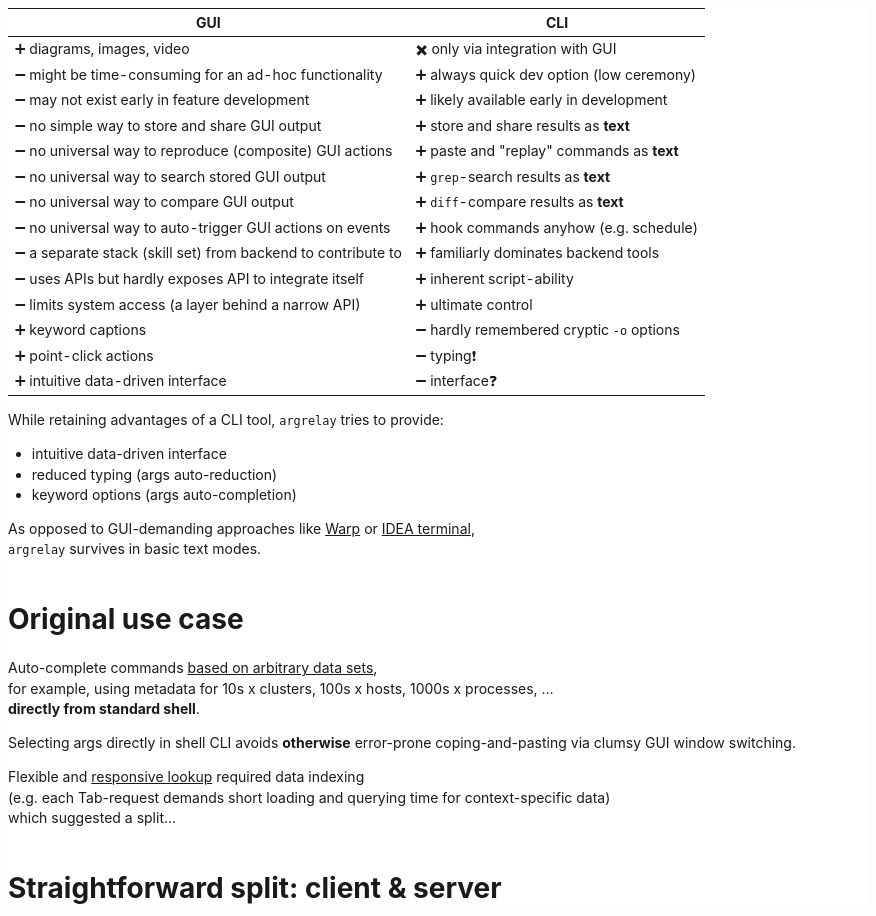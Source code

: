 | GUI                                                                           | CLI                                                       |
|-------------------------------------------------------------------------------|-----------------------------------------------------------|
| :heavy_plus_sign: diagrams, images, video                                     | :heavy_multiplication_x: only via integration with GUI    |
| :heavy_minus_sign: might be time-consuming for an ad-hoc functionality        | :heavy_plus_sign: always quick dev option (low ceremony)  |
| :heavy_minus_sign: may not exist early in feature development                 | :heavy_plus_sign: likely available early in development   |
| :heavy_minus_sign: no simple way to store and share GUI output                | :heavy_plus_sign: store and share results as **text**     |
| :heavy_minus_sign: no universal way to reproduce (composite) GUI actions      | :heavy_plus_sign: paste and "replay" commands as **text** |
| :heavy_minus_sign: no universal way to search stored GUI output               | :heavy_plus_sign: `grep`-search results as **text**       |
| :heavy_minus_sign: no universal way to compare GUI output                     | :heavy_plus_sign: `diff`-compare results as **text**      |
| :heavy_minus_sign: no universal way to auto-trigger GUI actions on events     | :heavy_plus_sign: hook commands anyhow (e.g. schedule)    |
| :heavy_minus_sign: a separate stack (skill set) from backend to contribute to | :heavy_plus_sign: familiarly dominates backend tools      |
| :heavy_minus_sign: uses APIs but hardly exposes API to integrate itself       | :heavy_plus_sign: inherent script-ability                 |
| :heavy_minus_sign: limits system access (a layer behind a narrow API)         | :heavy_plus_sign: ultimate control                        |
| :heavy_plus_sign: keyword captions                                            | :heavy_minus_sign: hardly remembered cryptic `-o` options |
| :heavy_plus_sign: point-click actions                                         | :heavy_minus_sign: typing:exclamation:                    |
| :heavy_plus_sign: intuitive data-driven interface                             | :heavy_minus_sign: interface:question:                    |

While retaining advantages of a CLI tool, `argrelay` tries to provide:
*   intuitive data-driven interface
*   reduced typing (args auto-reduction)
*   keyword options (args auto-completion)

As opposed to GUI-demanding approaches like [Warp][Warp_site] or [IDEA terminal][IDEA_terminal],<br/>
`argrelay` survives in basic text modes.

<a name="argrelay-original-use-case"></a>
# Original use case

Auto-complete commands [based on arbitrary data sets][later_stack_question],<br/>
for example, using metadata for 10s x clusters, 100s x hosts, 1000s x processes, ...<br/>
**directly from standard shell**.

Selecting args directly in shell CLI avoids **otherwise** error-prone coping-and-pasting via clumsy GUI window switching.

Flexible and [responsive lookup][completion_perf_notes.md] required data indexing<br/>
(e.g. each Tab-request demands short loading and querying time for context-specific data)<br/>
which suggested a split...

<a name="argrelay-client-server"></a>
# Straightforward split: client & server


[argcomplete_github]: https://github.com/kislyuk/argcomplete
[Warp_site]: https://warp.dev/
[IDEA_terminal]: https://www.jetbrains.com/help/idea/terminal-emulator.html
[completion_perf_notes.md]: docs/dev_notes/completion_perf_notes.md
[MongoDB]: https://www.mongodb.com/
[TD_63_37_05_36.demo_services_data.md]: docs/test_data/TD_63_37_05_36.demo_services_data.md
[how_search_works.md]: docs/dev_notes/how_search_works.md
[repo_issues]: https://github.com/argrelay/argrelay/issues
[repo_discussions]: https://github.com/argrelay/argrelay/discussions
[FS_29_54_67_86.dir_structure.md]: docs/feature_stories/FS_29_54_67_86.dir_structure.md
[later_stack_question]: https://softwarerecs.stackexchange.com/questions/85247/
[mongomock_github]: https://github.com/mongomock/mongomock
[pymongo_github]: https://github.com/mongodb/mongo-python-driver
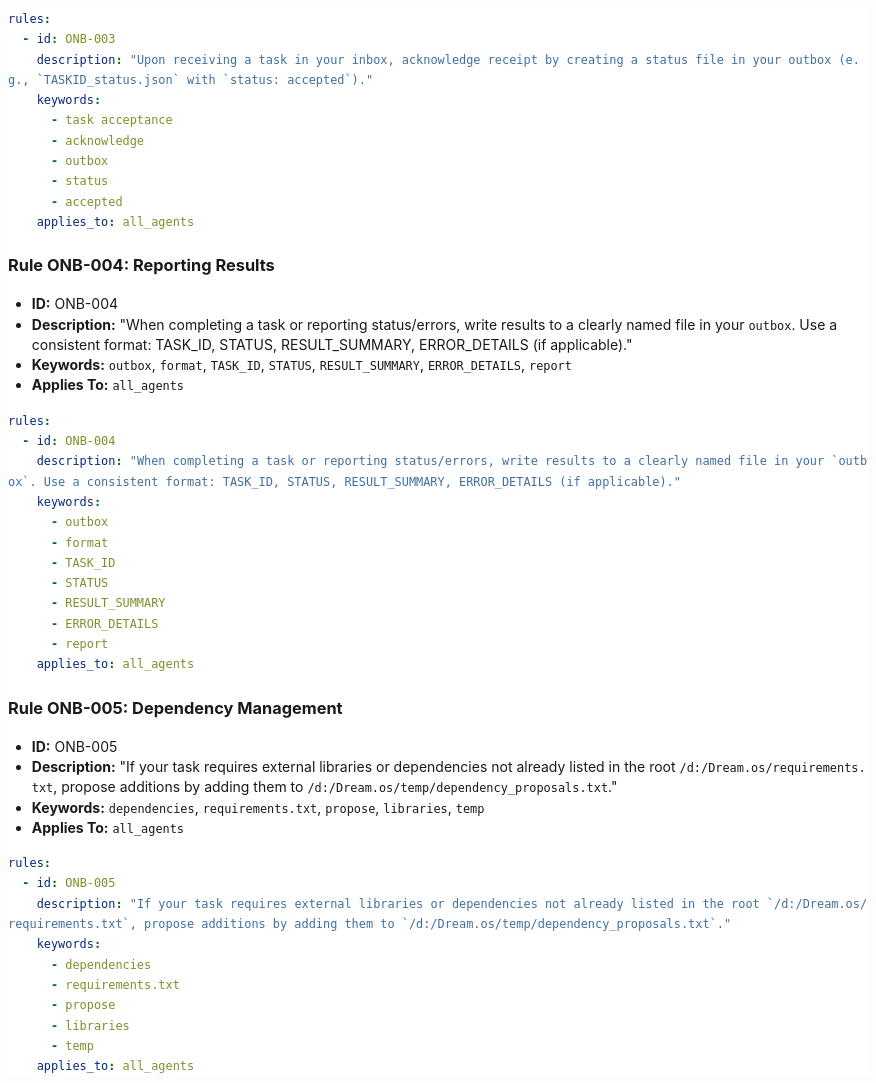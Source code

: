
 ```yaml
rules:
  - id: ONB-003
    description: "Upon receiving a task in your inbox, acknowledge receipt by creating a status file in your outbox (e.g., `TASKID_status.json` with `status: accepted`)."
    keywords:
      - task acceptance
      - acknowledge
      - outbox
      - status
      - accepted
    applies_to: all_agents
```

### Rule ONB-004: Reporting Results
- **ID:** ONB-004
- **Description:** "When completing a task or reporting status/errors, write results to a clearly named file in your `outbox`. Use a consistent format: TASK_ID, STATUS, RESULT_SUMMARY, ERROR_DETAILS (if applicable)."
- **Keywords:** `outbox`, `format`, `TASK_ID`, `STATUS`, `RESULT_SUMMARY`, `ERROR_DETAILS`, `report`
- **Applies To:** `all_agents`

```yaml
rules:
  - id: ONB-004
    description: "When completing a task or reporting status/errors, write results to a clearly named file in your `outbox`. Use a consistent format: TASK_ID, STATUS, RESULT_SUMMARY, ERROR_DETAILS (if applicable)."
    keywords:
      - outbox
      - format
      - TASK_ID
      - STATUS
      - RESULT_SUMMARY
      - ERROR_DETAILS
      - report
    applies_to: all_agents
```

### Rule ONB-005: Dependency Management
- **ID:** ONB-005
- **Description:** "If your task requires external libraries or dependencies not already listed in the root `/d:/Dream.os/requirements.txt`, propose additions by adding them to `/d:/Dream.os/temp/dependency_proposals.txt`."
- **Keywords:** `dependencies`, `requirements.txt`, `propose`, `libraries`, `temp`
- **Applies To:** `all_agents`

```yaml
rules:
  - id: ONB-005
    description: "If your task requires external libraries or dependencies not already listed in the root `/d:/Dream.os/requirements.txt`, propose additions by adding them to `/d:/Dream.os/temp/dependency_proposals.txt`."
    keywords:
      - dependencies
      - requirements.txt
      - propose
      - libraries
      - temp
    applies_to: all_agents
```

********************

• [GOAL OF THE EXERCISE] Each line containing the word "root" must be pulled from the listing and copied.

• [RESULT OF THE TASK]
- **Description:** "If your task requires external libraries or dependencies not already listed in the root `/d:/Dream.os/requirements.txt`, propose additions by adding them to `/d:/Dream.os/temp/dependency_proposals.txt`."
    description: "If your task requires external libraries or dependencies not already listed in the root `/d:/Dream.os/requirements.txt`, propose additions by adding them to `/d:/Dream.os/temp/dependency_proposals.txt`."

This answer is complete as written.